A new drug that could halt the progress of early-stage Alzheimer’s Disease is being assessed by the US drug regulator, with hopes it could be approved for use as soon as next year.

If approved, the drug, aducanumab, could change the lives of millions of people around the world.

To date, no medication has been able to stop or slow the progress of dementia, and treatment has instead focused on easing symptoms of the condition.

But US pharmaceutical giant Biogen, says patients who received aducanumab experienced “significant benefits on measures of cognition and function such as memory, orientation, and language. 

“Patients also experienced benefits on activities of daily living including conducting personal finances, performing household chores such as cleaning, shopping, and doing laundry, and independently traveling out of the home. 

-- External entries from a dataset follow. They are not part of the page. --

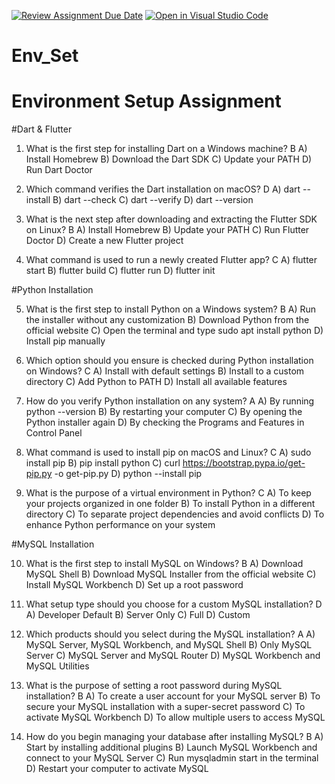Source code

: [![Review Assignment Due Date](https://classroom.github.com/assets/deadline-readme-button-22041afd0340ce965d47ae6ef1cefeee28c7c493a6346c4f15d667ab976d596c.svg)](https://classroom.github.com/a/vnsr1XuU)
[![Open in Visual Studio Code](https://classroom.github.com/assets/open-in-vscode-2e0aaae1b6195c2367325f4f02e2d04e9abb55f0b24a779b69b11b9e10269abc.svg)](https://classroom.github.com/online_ide?assignment_repo_id=15639754&assignment_repo_type=AssignmentRepo)
# Env_Set

# Environment Setup Assignment

#Dart & Flutter

1. What is the first step for installing Dart on a Windows machine?
B
A) Install Homebrew
B) Download the Dart SDK
C) Update your PATH
D) Run Dart Doctor


2. Which command verifies the Dart installation on macOS?
D
A) dart --install
B) dart --check
C) dart --verify
D) dart --version


3. What is the next step after downloading and extracting the Flutter SDK on Linux?
B
A) Install Homebrew
B) Update your PATH
C) Run Flutter Doctor
D) Create a new Flutter project


4. What command is used to run a newly created Flutter app?
C
A) flutter start
B) flutter build
C) flutter run
D) flutter init


#Python Installation

5. What is the first step to install Python on a Windows system?
B
A) Run the installer without any customization
B) Download Python from the official website
C) Open the terminal and type sudo apt install python
D) Install pip manually

6. Which option should you ensure is checked during Python installation on Windows?
C
A) Install with default settings
B) Install to a custom directory
C) Add Python to PATH
D) Install all available features

7. How do you verify Python installation on any system?
A
A) By running python --version
B) By restarting your computer
C) By opening the Python installer again
D) By checking the Programs and Features in Control Panel

8. What command is used to install pip on macOS and Linux?
C
A) sudo install pip
B) pip install python
C) curl https://bootstrap.pypa.io/get-pip.py -o get-pip.py
D) python --install pip

9. What is the purpose of a virtual environment in Python?
C
A) To keep your projects organized in one folder
B) To install Python in a different directory
C) To separate project dependencies and avoid conflicts
D) To enhance Python performance on your system

#MySQL Installation

10. What is the first step to install MySQL on Windows?
B
A) Download MySQL Shell
B) Download MySQL Installer from the official website
C) Install MySQL Workbench
D) Set up a root password

11. What setup type should you choose for a custom MySQL installation?
 D
A) Developer Default
B) Server Only
C) Full
D) Custom

12. Which products should you select during the MySQL installation?
A
A) MySQL Server, MySQL Workbench, and MySQL Shell
B) Only MySQL Server
C) MySQL Server and MySQL Router
D) MySQL Workbench and MySQL Utilities

13. What is the purpose of setting a root password during MySQL installation?
B
A) To create a user account for your MySQL server
B) To secure your MySQL installation with a super-secret password
C) To activate MySQL Workbench
D) To allow multiple users to access MySQL

14. How do you begin managing your database after installing MySQL?
B
A) Start by installing additional plugins
B) Launch MySQL Workbench and connect to your MySQL Server
C) Run mysqladmin start in the terminal
D) Restart your computer to activate MySQL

“If approved, aducanumab would become the first therapy to reduce the clinical decline of Alzheimer’s disease and would also be the first therapy to demonstrate that removing amyloid beta resulted in better clinical outcomes,” Biogen said in a statement.

Decision to halt earlier trial overturned

In an unusual turn of events, Biogen halted an aducanumab trial earlier this year after results suggested the drug had no effect on clinical symptoms, such as memory loss.

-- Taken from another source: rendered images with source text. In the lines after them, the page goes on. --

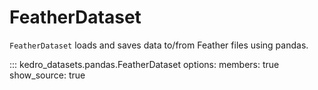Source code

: # FeatherDataset

`FeatherDataset` loads and saves data to/from Feather files using pandas.

::: kedro_datasets.pandas.FeatherDataset
    options:
        members: true
        show_source: true
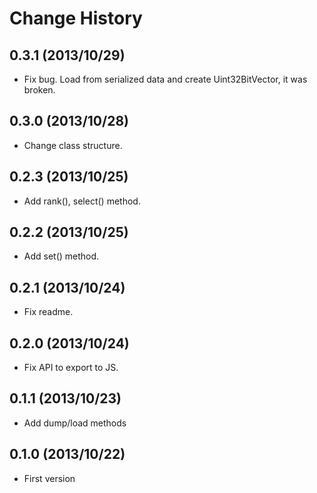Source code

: Change History
=================

## 0.3.1 (2013/10/29)

* Fix bug. Load from serialized data and create Uint32BitVector, it was broken.

## 0.3.0 (2013/10/28)

* Change class structure.

## 0.2.3 (2013/10/25)

* Add rank(), select() method.

## 0.2.2 (2013/10/25)

* Add set() method.

## 0.2.1 (2013/10/24)

* Fix readme.

## 0.2.0 (2013/10/24)

* Fix API to export to JS.

## 0.1.1 (2013/10/23)

* Add dump/load methods

## 0.1.0 (2013/10/22)

* First version
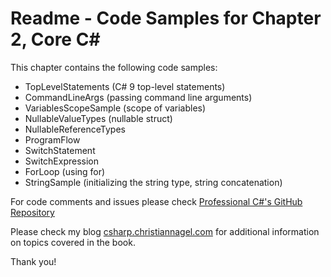 # Readme - Code Samples for Chapter 2, Core C#

This chapter contains the following code samples:

* TopLevelStatements (C# 9 top-level statements)
* CommandLineArgs (passing command line arguments)
* VariablesScopeSample (scope of variables)
* NullableValueTypes (nullable struct)
* NullableReferenceTypes
* ProgramFlow
* SwitchStatement
* SwitchExpression
* ForLoop (using for)
* StringSample (initializing the string type, string concatenation)

 
For code comments and issues please check [Professional C#'s GitHub Repository](https://github.com/ProfessionalCSharp/ProfessionalCSharp7)

Please check my blog [csharp.christiannagel.com](https://csharp.christiannagel.com "csharp.christiannagel.com") for additional information on topics covered in the book.

Thank you!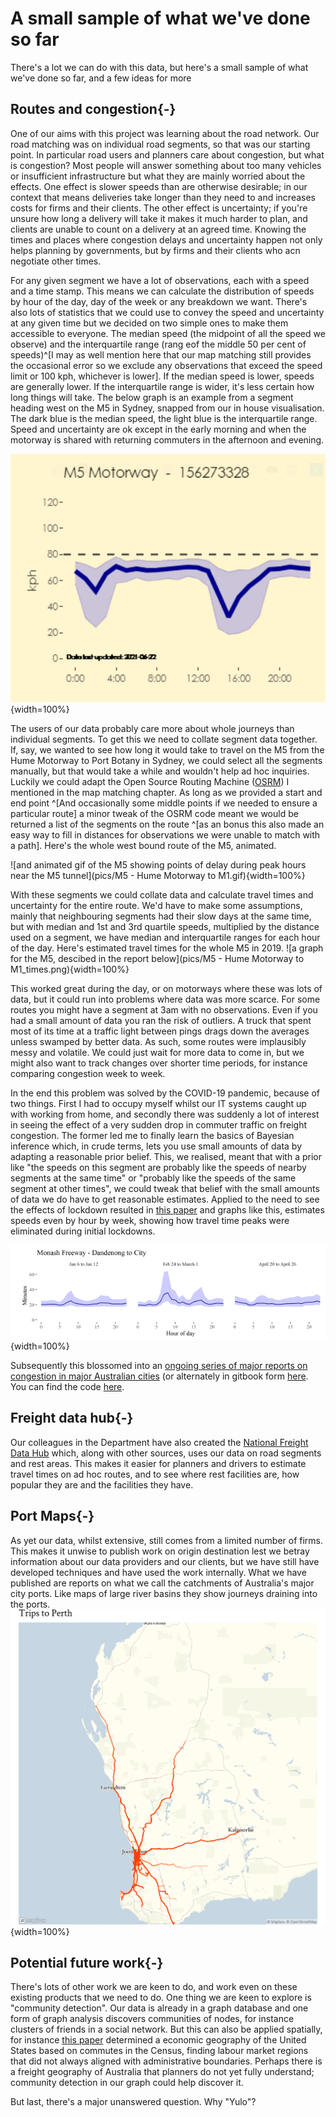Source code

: # A small sample of what we've done so far
There's a lot we can do with this data, but here's a small sample of what we've done so far, and a few ideas for more

## Routes and congestion{-}
One of our aims with this project was learning about the road network. Our road matching was on individual road segments, so that was our starting point. In particular road users and planners care about congestion, but what is congestion? Most people will answer something about too many vehicles or insufficient infrastructure but what they are mainly worried about the effects. One effect is slower speeds than are otherwise desirable; in our context that means deliveries take longer than they need to and increases costs for firms and their clients. The other effect is uncertainty; if you're unsure how long a delivery will take it makes it much harder to plan, and clients are unable to count on a delivery at an agreed time. Knowing the times and places where congestion delays and uncertainty happen not only helps planning by governments, but by firms and their clients who acn negotiate other times.

For any given segment we have a lot of observations, each with a speed and a time stamp. This means we can calculate the distribution of speeds by hour of the day, day of the week or any breakdown we want. There's also lots of statistics that we could use to convey the speed and uncertainty at any given time but we decided on two simple ones to make them accessible to everyone. The median speed (the midpoint of all the speed we observe) and the interquartile range (rang eof the middle 50 per cent of speeds)^[I may as well mention here that our map matching still provides the occasional error so we exclude any observations that exceed the speed limit or 100 kph, whichever is lower]. If the median speed is lower, speeds are generally lower. If the interquartile range is wider, it's less certain how long things will take. The below graph is an example from a segment heading west on the M5 in Sydney, snapped from our in house visualisation. The dark blue is the median speed, the light blue is the interquartile range. Speed and uncertainty are ok except in the early morning and when the motorway is shared with returning commuters in the afternoon and evening.

![A graph as described in the text](pics/eg_seg_graf.png){width=100%}

The users of our data probably care more about whole journeys than individual segments. To get this we need to collate segment data together. If, say, we wanted to see how long it would take to travel on the M5 from the Hume Motorway to Port Botany in Sydney, we could select all the segments manually, but that would take a while and wouldn't help ad hoc inquiries. Luckily we could adapt the Open Source Routing Machine ([OSRM](http://project-osrm.org)) I mentioned in the map matching chapter. As long as we provided a start and end point ^[And occasionally some middle points if we needed to ensure a particular route] a minor tweak of the OSRM code meant we would be returned a list of the segments on the route ^[as an bonus this also made an easy way to fill in distances for observations we were unable to match with a path]. Here's the whole west bound route of the M5, animated.

![and animated gif of the M5 showing points of delay during peak hours near the M5 tunnel](pics/M5 - Hume Motorway to M1.gif){width=100%}

With these segments we could collate data and calculate travel times and uncertainty for the entire route. We'd have to make some assumptions, mainly that neighbouring segments had their slow days at the same time, but with median and 1st and 3rd quartile speeds, multiplied by the distance used on a segment, we have median and interquartile ranges for each hour of the day. Here's estimated travel times for the whole M5 in 2019.
![a graph for the M5, descibed in the report below](pics/M5 - Hume Motorway to M1_times.png){width=100%}

This worked great during the day, or on motorways where these was lots of data, but it could run into problems where data was more scarce. For some routes you might have a segment at 3am with no observations. Even if you had a small amount of data you ran the risk of outliers. A truck that spent most of its time at a traffic light between pings drags down the averages unless swamped by better data. As such, some routes were implausibly messy and volatile. We could just wait for more data to come in, but we might also want to track changes over shorter time periods, for instance comparing congestion week to week. 

In the end this problem was solved by the COVID-19 pandemic, because of two things. First I had to occupy myself whilst our IT systems caught up with working from home, and secondly there was suddenly a lot of interest in seeing the effect of a very sudden drop in commuter traffic on freight congestion. The former led me to finally learn the basics of Bayesian inference which, in crude terms, lets you use small amounts of data by adapting a reasonable prior belief. This, we realised, meant that with a prior like "the speeds on this segment are probably like the speeds of nearby segments at the same time" or "probably like the speeds of the same segment at other times", we could tweak that belief with the small amounts of data we do have to get reasonable estimates. Applied to the need to see the effects of lockdown resulted in [this paper](https://www.bitre.gov.au/publications/2020/freight-route-performance-under-covid-19) and graphs like this, estimates speeds even by hour by week, showing how travel time peaks were eliminated during initial lockdowns.

![A graph showing expected travel times on the Monash Frewway from Dandenong to the city for the weeks Jan 6th to Jan 12, Feb 24 and March 1 and April 20 to April 26th, with pronounced peaks only noticeable in the February data](pics/covid_monash.PNG){width=100%}

Subsequently this blossomed into an [ongoing series of major reports on congestion in major Australian cities](https://www.bitre.gov.au/publications/2021/freight-vehicle-congestion-australias-five-major-cities-2019) (or alternately in gitbook form [here](https://bitre-telematics.github.io/Congestion_2019/index.html). You can find the code [here](https://github.com/BITRE-Telematics/Congestion).

## Freight data hub{-}

Our colleagues in the Department have also created the [National Freight Data Hub](https://datahub.freightaustralia.gov.au) which, along with other sources, uses our data on road segments and rest areas. This makes it easier for planners and drivers to estimate travel times on ad hoc routes, and to see where rest facilities are, how popular they are and the facilities they have.

## Port Maps{-}
As yet our data, whilst extensive, still comes from a limited number of firms. This makes it unwise to publish work on origin destination lest we betray information about our data providers and our clients, but we have still have developed techniques and have used the work internally. What we have published are reports on what we call the catchments of Australia's major city ports. Like maps of large river basins they show journeys draining into the ports.
![A map showing in-bound trips to the Port of Fremantle](pics/Perth_to.png){width=100%}

## Potential future work{-}
There's lots of other work we are keen to do, and work even on these existing products that we need to do. One thing we are keen to explore is "community detection". Our data is already in a graph database and one form of graph analysis discovers communities of nodes, for instance clusters of friends in a social network. But this can also be applied spatially, for instance [this paper](https://journals.plos.org/plosone/article?id=10.1371/journal.pone.0166083) determined a economic geography of the United States based on commutes in the Census, finding labour market regions that did not always aligned with administrative boundaries. Perhaps there is a freight geography of Australia that planners do not yet fully understand; community detection in our graph could help discover it.

But last, there's a major unanswered question. Why "Yulo"?
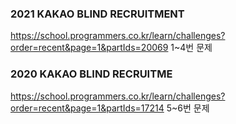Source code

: ### 2021 KAKAO BLIND RECRUITMENT
https://school.programmers.co.kr/learn/challenges?order=recent&page=1&partIds=20069
1~4번 문제

### 2020 KAKAO BLIND RECRUITME
https://school.programmers.co.kr/learn/challenges?order=recent&page=1&partIds=17214
5~6번 문제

But new data revealed higher doses of the medication given for a longer period significantly slowed cognitive decline. As a result, Biogen is now seeking US approval for the drug.

“Really amazing”

Professor Michael Woodward, director of aged care research at Austin Health, told HelloCare, “This is a really amazing result. 

“It’s the first time a potentially disease modifying drug seems to be having a beneficial effect in those with Alzheimer’s. The first time ever.”

“It looked like the drug is actually having a positive result on cognition as well as reducing amyloid.”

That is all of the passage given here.